** STORED DATA follows **

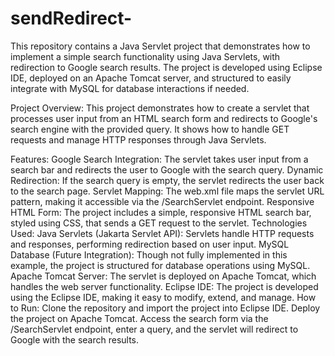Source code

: # sendRedirect-
This repository contains a Java Servlet project that demonstrates how to implement a simple search functionality using Java Servlets, with redirection to Google search results. The project is developed using Eclipse IDE, deployed on an Apache Tomcat server, and structured to easily integrate with MySQL for database interactions if needed.

Project Overview:
This project demonstrates how to create a servlet that processes user input from an HTML search form and redirects to Google's search engine with the provided query. It shows how to handle GET requests and manage HTTP responses through Java Servlets.

Features:
Google Search Integration: The servlet takes user input from a search bar and redirects the user to Google with the search query.
Dynamic Redirection: If the search query is empty, the servlet redirects the user back to the search page.
Servlet Mapping: The web.xml file maps the servlet URL pattern, making it accessible via the /SearchServlet endpoint.
Responsive HTML Form: The project includes a simple, responsive HTML search bar, styled using CSS, that sends a GET request to the servlet.
Technologies Used:
Java Servlets (Jakarta Servlet API): Servlets handle HTTP requests and responses, performing redirection based on user input.
MySQL Database (Future Integration): Though not fully implemented in this example, the project is structured for database operations using MySQL.
Apache Tomcat Server: The servlet is deployed on Apache Tomcat, which handles the web server functionality.
Eclipse IDE: The project is developed using the Eclipse IDE, making it easy to modify, extend, and manage.
How to Run:
Clone the repository and import the project into Eclipse IDE.
Deploy the project on Apache Tomcat.
Access the search form via the /SearchServlet endpoint, enter a query, and the servlet will redirect to Google with the search results.
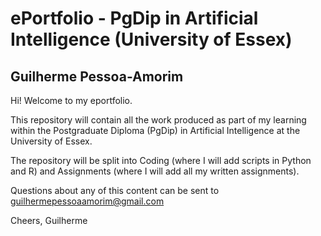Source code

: # ePortfolio - PgDip in Artificial Intelligence (University of Essex)
## Guilherme Pessoa-Amorim

Hi! Welcome to my eportfolio. 

This repository will contain all the work produced as part of my learning within the Postgraduate Diploma (PgDip) in Artificial Intelligence at the University of Essex.

The repository will be split into Coding (where I will add scripts in Python and R) and Assignments (where I will add all my written assignments).

Questions about any of this content can be sent to guilhermepessoaamorim@gmail.com

Cheers,
Guilherme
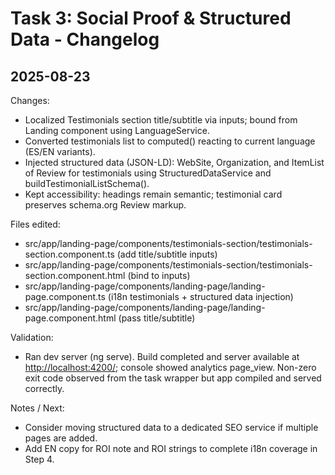 # Task 3: Social Proof & Structured Data - Changelog

## 2025-08-23

Changes:

- Localized Testimonials section title/subtitle via inputs; bound from Landing component using LanguageService.
- Converted testimonials list to computed() reacting to current language (ES/EN variants).
- Injected structured data (JSON-LD): WebSite, Organization, and ItemList of Review for testimonials using StructuredDataService and buildTestimonialListSchema().
- Kept accessibility: headings remain semantic; testimonial card preserves schema.org Review markup.

Files edited:

- src/app/landing-page/components/testimonials-section/testimonials-section.component.ts (add title/subtitle inputs)
- src/app/landing-page/components/testimonials-section/testimonials-section.component.html (bind to inputs)
- src/app/landing-page/components/landing-page/landing-page.component.ts (i18n testimonials + structured data injection)
- src/app/landing-page/components/landing-page/landing-page.component.html (pass title/subtitle)

Validation:

- Ran dev server (ng serve). Build completed and server available at <http://localhost:4200/>; console showed analytics page_view. Non-zero exit code observed from the task wrapper but app compiled and served correctly.

Notes / Next:

- Consider moving structured data to a dedicated SEO service if multiple pages are added.
- Add EN copy for ROI note and ROI strings to complete i18n coverage in Step 4.
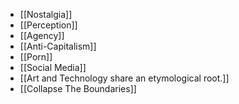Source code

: - [[Nostalgia]] 
- [[Perception]]
- [[Agency]]
- [[Anti-Capitalism]]
- [[Porn]]
- [[Social Media]]
- [[Art and Technology share an etymological root.]]
- [[Collapse The Boundaries]] 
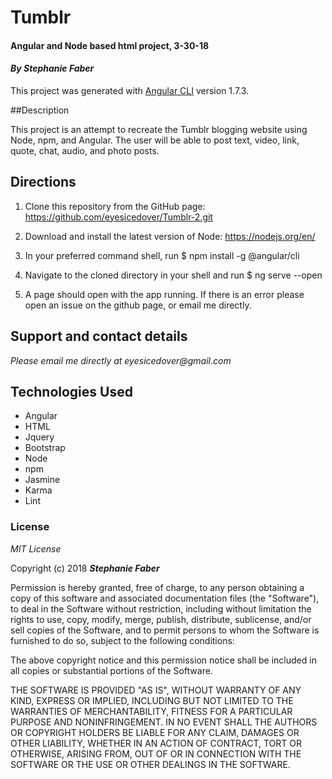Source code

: # Tumblr
#### Angular and Node based html project, 3-30-18  

#### _By Stephanie Faber_  

This project was generated with [Angular CLI](https://github.com/angular/angular-cli) version 1.7.3.

##Description

This project is an attempt to recreate the Tumblr blogging website using Node, npm, and Angular. The user will be able to post text, video, link, quote, chat, audio, and photo posts.

## Directions

1. Clone this repository from the GitHub page: https://github.com/eyesicedover/Tumblr-2.git

2. Download and install the latest version of Node: https://nodejs.org/en/

3. In your preferred command shell, run $ npm install -g @angular/cli

4. Navigate to the cloned directory in your shell and run $ ng serve --open

5. A page should open with the app running. If there is an error please open an issue on the github page, or email me directly.

## Support and contact details

_Please email me directly at eyesicedover@gmail.com_

## Technologies Used

* Angular
* HTML
* Jquery
* Bootstrap
* Node
* npm
* Jasmine
* Karma
* Lint

### License

*MIT License*

Copyright (c) 2018 **_Stephanie Faber_**

Permission is hereby granted, free of charge, to any person obtaining a copy
of this software and associated documentation files (the "Software"), to deal
in the Software without restriction, including without limitation the rights
to use, copy, modify, merge, publish, distribute, sublicense, and/or sell
copies of the Software, and to permit persons to whom the Software is
furnished to do so, subject to the following conditions:

The above copyright notice and this permission notice shall be included in all
copies or substantial portions of the Software.

THE SOFTWARE IS PROVIDED "AS IS", WITHOUT WARRANTY OF ANY KIND, EXPRESS OR
IMPLIED, INCLUDING BUT NOT LIMITED TO THE WARRANTIES OF MERCHANTABILITY,
FITNESS FOR A PARTICULAR PURPOSE AND NONINFRINGEMENT. IN NO EVENT SHALL THE
AUTHORS OR COPYRIGHT HOLDERS BE LIABLE FOR ANY CLAIM, DAMAGES OR OTHER
LIABILITY, WHETHER IN AN ACTION OF CONTRACT, TORT OR OTHERWISE, ARISING FROM,
OUT OF OR IN CONNECTION WITH THE SOFTWARE OR THE USE OR OTHER DEALINGS IN THE
SOFTWARE.
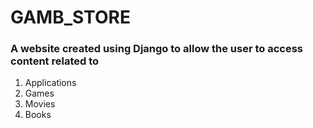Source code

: # GAMB_STORE

### A website created using Django to allow the user to access content related to 
<ol>
  <li>Applications</li>
  <li>Games</li>
  <li>Movies</li>
  <li>Books</li>
</ol>
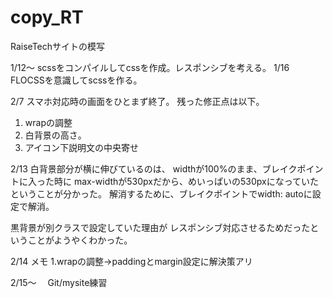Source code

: # copy_RT
RaiseTechサイトの模写

1/12～ scssをコンパイルしてcssを作成。レスポンシブを考える。
1/16 FLOCSSを意識してscssを作る。

2/7 スマホ対応時の画面をひとまず終了。
残った修正点は以下。
1. wrapの調整
2. 白背景の高さ。
3. アイコン下説明文の中央寄せ

2/13
白背景部分が横に伸びているのは、
widthが100%のまま、ブレイクポイントに入った時に
max-widthが530pxだから、めいっぱいの530pxになっていたということが分かった。
解消するために、ブレイクポイントでwidth: autoに設定で解消。

黒背景が別クラスで設定していた理由が
レスポンシブ対応させるためだったということがようやくわかった。

2/14 メモ
1.wrapの調整→paddingとmargin設定に解決策アリ

2/15～　 Git/mysite練習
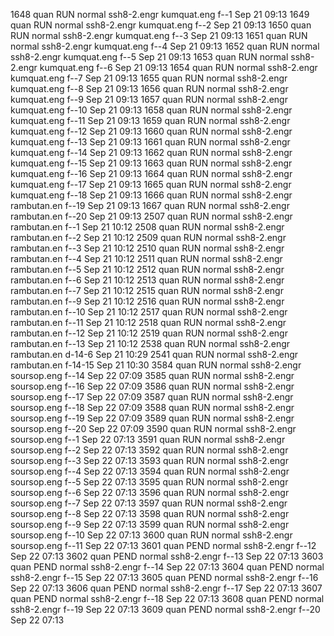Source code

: 1648    quan    RUN   normal     ssh8-2.engr kumquat.eng f--1       Sep 21 09:13
1649    quan    RUN   normal     ssh8-2.engr kumquat.eng f--2       Sep 21 09:13
1650    quan    RUN   normal     ssh8-2.engr kumquat.eng f--3       Sep 21 09:13
1651    quan    RUN   normal     ssh8-2.engr kumquat.eng f--4       Sep 21 09:13
1652    quan    RUN   normal     ssh8-2.engr kumquat.eng f--5       Sep 21 09:13
1653    quan    RUN   normal     ssh8-2.engr kumquat.eng f--6       Sep 21 09:13
1654    quan    RUN   normal     ssh8-2.engr kumquat.eng f--7       Sep 21 09:13
1655    quan    RUN   normal     ssh8-2.engr kumquat.eng f--8       Sep 21 09:13
1656    quan    RUN   normal     ssh8-2.engr kumquat.eng f--9       Sep 21 09:13
1657    quan    RUN   normal     ssh8-2.engr kumquat.eng f--10      Sep 21 09:13
1658    quan    RUN   normal     ssh8-2.engr kumquat.eng f--11      Sep 21 09:13
1659    quan    RUN   normal     ssh8-2.engr kumquat.eng f--12      Sep 21 09:13
1660    quan    RUN   normal     ssh8-2.engr kumquat.eng f--13      Sep 21 09:13
1661    quan    RUN   normal     ssh8-2.engr kumquat.eng f--14      Sep 21 09:13
1662    quan    RUN   normal     ssh8-2.engr kumquat.eng f--15      Sep 21 09:13
1663    quan    RUN   normal     ssh8-2.engr kumquat.eng f--16      Sep 21 09:13
1664    quan    RUN   normal     ssh8-2.engr kumquat.eng f--17      Sep 21 09:13
1665    quan    RUN   normal     ssh8-2.engr kumquat.eng f--18      Sep 21 09:13
1666    quan    RUN   normal     ssh8-2.engr rambutan.en f--19      Sep 21 09:13
1667    quan    RUN   normal     ssh8-2.engr rambutan.en f--20      Sep 21 09:13
2507    quan    RUN   normal     ssh8-2.engr rambutan.en f--1       Sep 21 10:12
2508    quan    RUN   normal     ssh8-2.engr rambutan.en f--2       Sep 21 10:12
2509    quan    RUN   normal     ssh8-2.engr rambutan.en f--3       Sep 21 10:12
2510    quan    RUN   normal     ssh8-2.engr rambutan.en f--4       Sep 21 10:12
2511    quan    RUN   normal     ssh8-2.engr rambutan.en f--5       Sep 21 10:12
2512    quan    RUN   normal     ssh8-2.engr rambutan.en f--6       Sep 21 10:12
2513    quan    RUN   normal     ssh8-2.engr rambutan.en f--7       Sep 21 10:12
2515    quan    RUN   normal     ssh8-2.engr rambutan.en f--9       Sep 21 10:12
2516    quan    RUN   normal     ssh8-2.engr rambutan.en f--10      Sep 21 10:12
2517    quan    RUN   normal     ssh8-2.engr rambutan.en f--11      Sep 21 10:12
2518    quan    RUN   normal     ssh8-2.engr rambutan.en f--12      Sep 21 10:12
2519    quan    RUN   normal     ssh8-2.engr rambutan.en f--13      Sep 21 10:12
2538    quan    RUN   normal     ssh8-2.engr rambutan.en d-14-6     Sep 21 10:29
2541    quan    RUN   normal     ssh8-2.engr rambutan.en f-14-15    Sep 21 10:30
3584    quan    RUN   normal     ssh8-2.engr soursop.eng f--14      Sep 22 07:09
3585    quan    RUN   normal     ssh8-2.engr soursop.eng f--16      Sep 22 07:09
3586    quan    RUN   normal     ssh8-2.engr soursop.eng f--17      Sep 22 07:09
3587    quan    RUN   normal     ssh8-2.engr soursop.eng f--18      Sep 22 07:09
3588    quan    RUN   normal     ssh8-2.engr soursop.eng f--19      Sep 22 07:09
3589    quan    RUN   normal     ssh8-2.engr soursop.eng f--20      Sep 22 07:09
3590    quan    RUN   normal     ssh8-2.engr soursop.eng f--1       Sep 22 07:13
3591    quan    RUN   normal     ssh8-2.engr soursop.eng f--2       Sep 22 07:13
3592    quan    RUN   normal     ssh8-2.engr soursop.eng f--3       Sep 22 07:13
3593    quan    RUN   normal     ssh8-2.engr soursop.eng f--4       Sep 22 07:13
3594    quan    RUN   normal     ssh8-2.engr soursop.eng f--5       Sep 22 07:13
3595    quan    RUN   normal     ssh8-2.engr soursop.eng f--6       Sep 22 07:13
3596    quan    RUN   normal     ssh8-2.engr soursop.eng f--7       Sep 22 07:13
3597    quan    RUN   normal     ssh8-2.engr soursop.eng f--8       Sep 22 07:13
3598    quan    RUN   normal     ssh8-2.engr soursop.eng f--9       Sep 22 07:13
3599    quan    RUN   normal     ssh8-2.engr soursop.eng f--10      Sep 22 07:13
3600    quan    RUN   normal     ssh8-2.engr soursop.eng f--11      Sep 22 07:13
3601    quan    PEND  normal     ssh8-2.engr             f--12      Sep 22 07:13
3602    quan    PEND  normal     ssh8-2.engr             f--13      Sep 22 07:13
3603    quan    PEND  normal     ssh8-2.engr             f--14      Sep 22 07:13
3604    quan    PEND  normal     ssh8-2.engr             f--15      Sep 22 07:13
3605    quan    PEND  normal     ssh8-2.engr             f--16      Sep 22 07:13
3606    quan    PEND  normal     ssh8-2.engr             f--17      Sep 22 07:13
3607    quan    PEND  normal     ssh8-2.engr             f--18      Sep 22 07:13
3608    quan    PEND  normal     ssh8-2.engr             f--19      Sep 22 07:13
3609    quan    PEND  normal     ssh8-2.engr             f--20      Sep 22 07:13
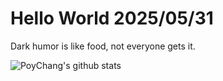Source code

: # Hello World 2025/05/31

Dark humor is like food, not everyone gets it.

![PoyChang's github stats](https://github-readme-stats.vercel.app/api?username=poychang&show_icons=true&theme=dracula)
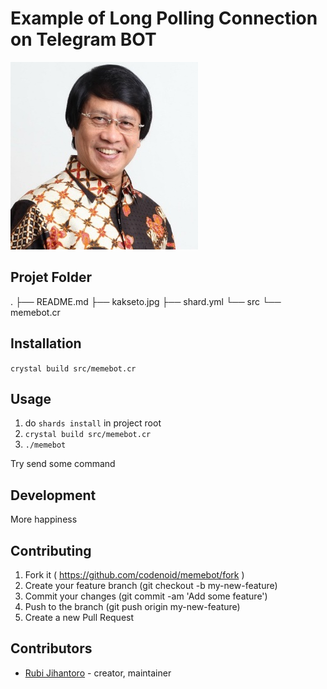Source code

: # Example of Long Polling Connection on Telegram BOT

![Kak seto, kakak kita semua](https://raw.githubusercontent.com/codenoid/Long-Polling-Telebot/master/kakseto.jpg)

## Projet Folder
.
├── README.md
├── kakseto.jpg
├── shard.yml
└── src
    └── memebot.cr

## Installation

`crystal build src/memebot.cr`

## Usage

1. do `shards install` in project root
2. `crystal build src/memebot.cr`
3. `./memebot`

Try send some command

## Development

More happiness

## Contributing

1. Fork it ( https://github.com/codenoid/memebot/fork )
2. Create your feature branch (git checkout -b my-new-feature)
3. Commit your changes (git commit -am 'Add some feature')
4. Push to the branch (git push origin my-new-feature)
5. Create a new Pull Request

## Contributors

- [Rubi Jihantoro](https://github.com/codenoid)  - creator, maintainer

** End of STORED DATA **

Give back precisely the lines above that start at the line containing "ssh8-2.engr soursop.eng f--18" and end at the line containing "ssh8-2.engr soursop.eng f--20", inclusive. No other lines belong in the output.

◆ **EXERCISE ANSWER**:
3587    quan    RUN   normal     ssh8-2.engr soursop.eng f--18      Sep 22 07:09
3588    quan    RUN   normal     ssh8-2.engr soursop.eng f--19      Sep 22 07:09
3589    quan    RUN   normal     ssh8-2.engr soursop.eng f--20      Sep 22 07:09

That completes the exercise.